Accordingly, we conclude that the statutes do not authorize *461the Department to exercise its power of recoupment retroactively and we therefore do not consider whether such application would contravene due process.

Defendant next contends that the Department’s power to recoup is a common law power which can be exercised through an administrative hearing.

The precise question thus presented has not heretofore been considered by this court. However, a similar question was considered by the supreme court in Bio-Medical Laboratories, Inc. v. Trainor (1977), 68 Ill. 2d 540, 370 N.E.2d 223, prior to the enactment of sections 12 — 4.25 and 12 — 4.26.

There, the court held that the Department had no right to terminate or suspend a medical corporation’s right to participate in the Medicaid program absent an express legislative grant of authority under the Code. (Ill. Rev. Stat. 1975, ch. 23, par. 12 — 13.) The court reasoned that “inasmuch as an administrative agency is a creature of statute, any power or authority claimed by it must find its source within the provisions of the statute by which it is created.” 68 Ill. 2d 540, 551.

Subsequent to the Bio-Medical decision, which catalyzed the enactment of sections 12 — 4.25 and 12 — 4.26, the court in Agustin v. Quern (N.D. Ill. 1978), 461 F. Supp. 441, aff'd (7th Cir. 1979), 611 F.2d 206, while upholding the constitutionality of the limited retroactivity provided by the amendatory legislation, briefly touched upon the issue or procedural safeguards which has been raised in the case at bar.

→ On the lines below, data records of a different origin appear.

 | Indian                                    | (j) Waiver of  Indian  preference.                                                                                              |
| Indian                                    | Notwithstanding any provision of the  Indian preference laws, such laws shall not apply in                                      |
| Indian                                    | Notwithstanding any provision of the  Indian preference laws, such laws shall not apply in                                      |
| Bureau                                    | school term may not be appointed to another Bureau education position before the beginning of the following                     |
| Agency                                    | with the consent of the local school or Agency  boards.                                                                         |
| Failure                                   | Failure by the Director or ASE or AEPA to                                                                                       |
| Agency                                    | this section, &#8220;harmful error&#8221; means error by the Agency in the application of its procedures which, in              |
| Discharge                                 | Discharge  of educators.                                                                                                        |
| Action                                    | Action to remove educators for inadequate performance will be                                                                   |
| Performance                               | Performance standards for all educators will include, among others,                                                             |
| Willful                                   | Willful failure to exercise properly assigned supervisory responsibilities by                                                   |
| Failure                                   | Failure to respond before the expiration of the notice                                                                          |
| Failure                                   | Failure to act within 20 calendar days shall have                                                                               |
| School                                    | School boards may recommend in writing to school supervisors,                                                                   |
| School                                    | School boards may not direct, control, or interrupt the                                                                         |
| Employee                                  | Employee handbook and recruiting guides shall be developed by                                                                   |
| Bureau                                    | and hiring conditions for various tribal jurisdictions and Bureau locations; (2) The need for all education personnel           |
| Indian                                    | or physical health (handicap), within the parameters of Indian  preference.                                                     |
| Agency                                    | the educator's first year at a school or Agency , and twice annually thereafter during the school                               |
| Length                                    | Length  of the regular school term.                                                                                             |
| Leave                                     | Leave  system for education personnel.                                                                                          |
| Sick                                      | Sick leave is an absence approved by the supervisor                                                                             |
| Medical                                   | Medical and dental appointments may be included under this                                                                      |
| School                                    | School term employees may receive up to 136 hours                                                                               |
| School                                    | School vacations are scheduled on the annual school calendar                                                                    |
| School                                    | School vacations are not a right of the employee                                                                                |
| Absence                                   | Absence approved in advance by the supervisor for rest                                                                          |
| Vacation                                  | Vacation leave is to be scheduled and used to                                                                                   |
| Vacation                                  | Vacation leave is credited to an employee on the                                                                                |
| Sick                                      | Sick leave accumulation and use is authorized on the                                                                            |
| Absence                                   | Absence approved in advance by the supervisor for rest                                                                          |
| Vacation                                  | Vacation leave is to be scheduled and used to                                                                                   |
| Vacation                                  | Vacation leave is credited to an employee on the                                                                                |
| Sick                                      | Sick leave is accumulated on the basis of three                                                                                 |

There, the Agustín court stated that “[i]t is axiomatic that the elements of procedural due process include timely notice of governmental action and a meaningful opportunity to be heard. [Citation.] Whether such notice and hearing must precede a temporary deprivation as well as a permanent deprivation depends upon the balance of governmental and private interest affected. [Citation.] This same balance of affected governmental and private interests will determine what minimal procedural safeguards must attend the hearing provided. [Citation.]” 461 F. Supp. 441, 444.

In the absence of any Illinois authority to the contrary, and with the foregoing principles in mind, we conclude that the Department, if it retains a common-law right to recover misspent funds, may exercise that right only by maintaining a civil action in a court of competent jurisdiction. See, e.g., State of New Jersey, Department of Education v. Hufstedler (1981), 662 F.2d 208, 218 (appeal pending), where the court commented: “We note that such a rule assures that the parties to the audit are able to press their arguments concerning *462the merits of the audit in a judicial forum, either in the [Department] initiated proceedings or in an action seeking to have the [Department] remit withheld funds.”

In light of a physician’s economic interest in his status as a Medicaid vendor, and the overriding public interest in allowing only honest, competent physicians to treat Medicaid patients and be reimbursed by the State, we find that a balance is achieved by the institution of an appropriate action in a court of competent jurisdiction. Requiring less is simply inconsistent with our concept of fairness.

Accordingly, we conclude that the trial court properly held that the Department lacked common-law authority at the time of the agency hearings to use an administrative proceeding to recoup payments.

In light of our decision, we need not address the other issues raised by the Department in the case at bar.

For the foregoing reasons, the judgment of the circuit court of Cook County is affirmed.

Affirmed.

SULLIVAN, P. J., and WILSON, J., concur.